Las siguientes dos semanas fueron horribles, la tensión entre la joven
pareja era indescriptible hasta que finalmente Pedro confesó entre lágrimas
que, hacía un tiempo, mientras Sara preparaba las oposiciones que la tuvieron
“encerrada” durante dos largos años, él realizó un viaje relámpago con sus
amigos a Tailandia, para celebrar la despedida de soltero de su amigo Guille,
-“pero prácticamente no hice nada, sólo
tonteé con una chica en un local de alterne…”-, su rostro expresaba al
mismo tiempo incredulidad, vergüenza, pero sobre todo sentimientos de culpa,
sólo pudo meter la cabeza entre los hombros mientras Sara retiraba la suya y
miró hacia la mesita de noche que había junto a la cama, de un súbito manotazo
tiró al suelo el jarrón de tiernas margaritas que Pedro le había obsequiado esa
misma mañana a primera hora, cuando las luces del alba empezaban a iluminar la
calle. Las flores quedaron esparcidas inconexas por el suelo, entremezcladas
con los trozos de cristal del jarrón hecho añicos y el agua que milagrosamente
había pasado de ser transparente y pura a tomar un tinte rojizo que semejaba la
sangre “dolorida” de la chica.
Aunque las fuerzas aún eran muy exiguas por la gravedad de su cuadro
clínico, en un alarde de valentía y con voz ciertamente sonora, no exenta de
asertividad y por qué no decirlo dolor, contrariedad y pena, invitó a “su chico”
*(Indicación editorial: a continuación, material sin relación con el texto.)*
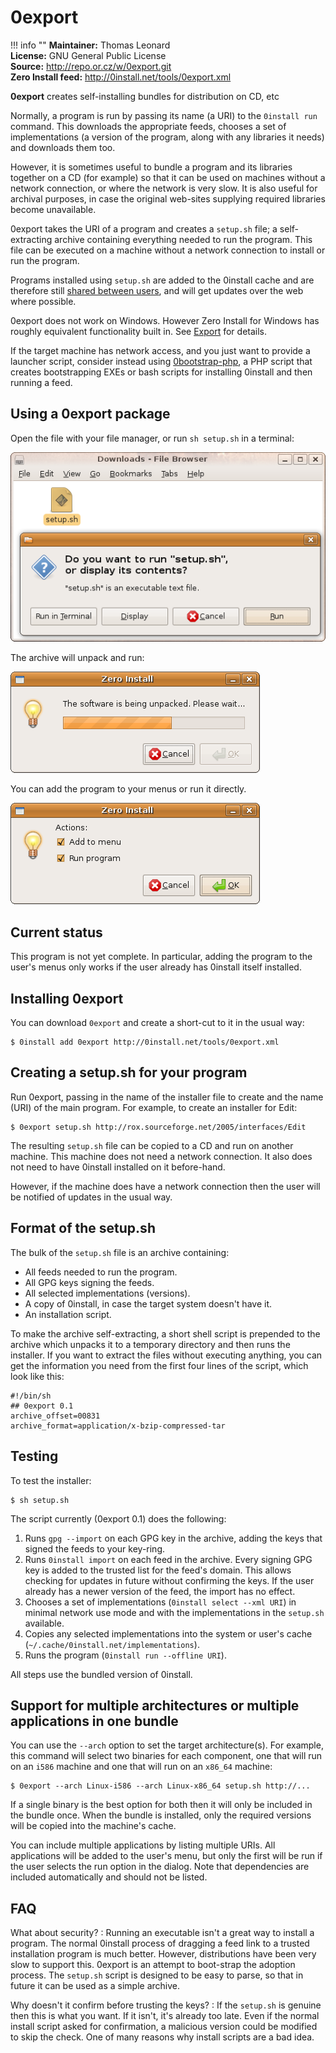 # 0export

!!! info ""
    **Maintainer:** Thomas Leonard  
    **License:** GNU General Public License  
    **Source:** <http://repo.or.cz/w/0export.git>  
    **Zero Install feed:** <http://0install.net/tools/0export.xml>

**0export** creates self-installing bundles for distribution on CD, etc

Normally, a program is run by passing its name (a URI) to the `0install run` command. This downloads the appropriate feeds, chooses a set of implementations (a version of the program, along with any libraries it needs) and downloads them too.

However, it is sometimes useful to bundle a program and its libraries together on a CD (for example) so that it can be used on machines without a network connection, or where the network is very slow. It is also useful for archival purposes, in case the original web-sites supplying required libraries become unavailable.

0export takes the URI of a program and creates a `setup.sh` file; a self-extracting archive containing everything needed to run the program. This file can be executed on a machine without a network connection to install or run the program.

Programs installed using `setup.sh` are added to the 0install cache and are therefore still [shared between users](../details/sharing.md), and will get updates over the web where possible.

0export does not work on Windows. However Zero Install for Windows has roughly equivalent functionality built in. See [Export](../details/export.md) for details.

If the target machine has network access, and you just want to provide a launcher script, consider instead using [0bootstrap-php](https://github.com/0install/0bootstrap-php), a PHP script that creates bootstrapping EXEs or bash scripts for installing 0install and then running a feed.

## Using a 0export package

Open the file with your file manager, or run `sh setup.sh` in a terminal:

![Running a 0export setup file](../img/screens/0export-run.png)

The archive will unpack and run:

![The self-extracting package unpacks itself](../img/screens/0export-unpack.png)

You can add the program to your menus or run it directly.

![Optional actions](../img/screens/0export-actions.png)

## Current status

This program is not yet complete. In particular, adding the program to the user's menus only works if the user already has 0install itself installed.

## Installing 0export

You can download `0export` and create a short-cut to it in the usual way:

```shell
$ 0install add 0export http://0install.net/tools/0export.xml
```

## Creating a setup.sh for your program

Run 0export, passing in the name of the installer file to create and the name (URI) of the main program. For example, to create an installer for Edit:

```shell
$ 0export setup.sh http://rox.sourceforge.net/2005/interfaces/Edit
```

The resulting `setup.sh` file can be copied to a CD and run on another machine. This machine does not need a network connection. It also does not need to have 0install installed on it before-hand.

However, if the machine does have a network connection then the user will be notified of updates in the usual way.

## Format of the setup.sh

The bulk of the `setup.sh` file is an archive containing:

- All feeds needed to run the program.
- All GPG keys signing the feeds.
- All selected implementations (versions).
- A copy of 0install, in case the target system doesn't have it.
- An installation script.

To make the archive self-extracting, a short shell script is prepended to the archive which unpacks it to a temporary directory and then runs the installer. If you want to extract the files without executing anything, you can get the information you need from the first four lines of the script, which look like this:

```shell
#!/bin/sh
## 0export 0.1
archive_offset=00831
archive_format=application/x-bzip-compressed-tar
```

## Testing

To test the installer:

```shell
$ sh setup.sh
```

The script currently (0export 0.1) does the following:

1. Runs `gpg --import` on each GPG key in the archive, adding the keys that signed the feeds to your key-ring.
2. Runs `0install import` on each feed in the archive. Every signing GPG key is added to the trusted list for the feed's domain. This allows checking for updates in future without confirming the keys. If the user already has a newer version of the feed, the import has no effect.
3. Chooses a set of implementations (`0install select --xml URI`) in minimal network use mode and with the implementations in the `setup.sh` available.
4. Copies any selected implementations into the system or user's cache (`~/.cache/0install.net/implementations`).
5. Runs the program (`0install run --offline URI`).

All steps use the bundled version of 0install.

## Support for multiple architectures or multiple applications in one bundle

You can use the `--arch` option to set the target architecture(s). For example, this command will select two binaries for each component, one that will run on an `i586` machine and one that will run on an `x86_64` machine:

```shell
$ 0export --arch Linux-i586 --arch Linux-x86_64 setup.sh http://...
```

If a single binary is the best option for both then it will only be included in the bundle once. When the bundle is installed, only the required versions will be copied into the machine's cache.

You can include multiple applications by listing multiple URIs. All applications will be added to the user's menu, but only the first will be run if the user selects the run option in the dialog. Note that dependencies are included automatically and should not be listed.

## FAQ

What about security?
: Running an executable isn't a great way to install a program. The normal 0install process of dragging a feed link to a trusted installation program is much better. However, distributions have been very slow to support this. 0export is an attempt to boot-strap the adoption process. The `setup.sh` script is designed to be easy to parse, so that in future it can be used as a simple archive.

Why doesn't it confirm before trusting the keys?
: If the `setup.sh` is genuine then this is what you want. If it isn't, it's already too late. Even if the normal install script asked for confirmation, a malicious version could be modified to skip the check. One of many reasons why install scripts are a bad idea.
a que saliera de la habitación, quería asimilar en soledad el duro golpe recibido,
nunca había dudado de él y tenía que meditar con serenidad sobre el camino a
seguir, antes de tomar una decisión tan trascendental para su vida, máxime
cuando sabía que el proceso de recuperación, si es que ésta había de
producirse, iba a ser un calvario que a buen seguro él iba a suavizar con sus
cuidados y mimos.
Pasaron tres largos días con sus respectivas noches de duermevela, y, cuando
conseguía conciliar el sueño tenía extrañas pesadillas de las que las más de
las veces despertaba agitada y sudorosa, desorientada témporo-espacialmente los
primeros segundos. Afortunadamente en un par de minutos su ritmo cardiaco iba
disminuyendo hasta alcanzar la “velocidad de crucero” habitual, a ello
contribuía significativamente el hecho de comprobar que todo estaba bien, que
el contenido de sus pesadillas no iba con ella, eran percepciones oníricas
delirantes que nada tenían que ver con su realidad, por desalentadora que fuera
dada su fragilidad atribuible a esa enfermedad que no tenía que haberle llegado
nunca.
Cada vez tenía más claro que saldría adelante sola, debía prescindir de
su compañero; Pedro no había jugado limpio y había que pasar página. Él
insistía con llamadas y mensajes telefónicos, su propósito de enmienda parecía
sincero, pero sus disculpas no eran suficientes, se había llegado a un punto de
no retorno en la relación. Sara tenía reacciones ambivalentes cuando sonaba el
teléfono, al principio estaba dubitativa ante la disyuntiva de contestar, hasta
que decidió bloquear al que había sido el amor de su vida.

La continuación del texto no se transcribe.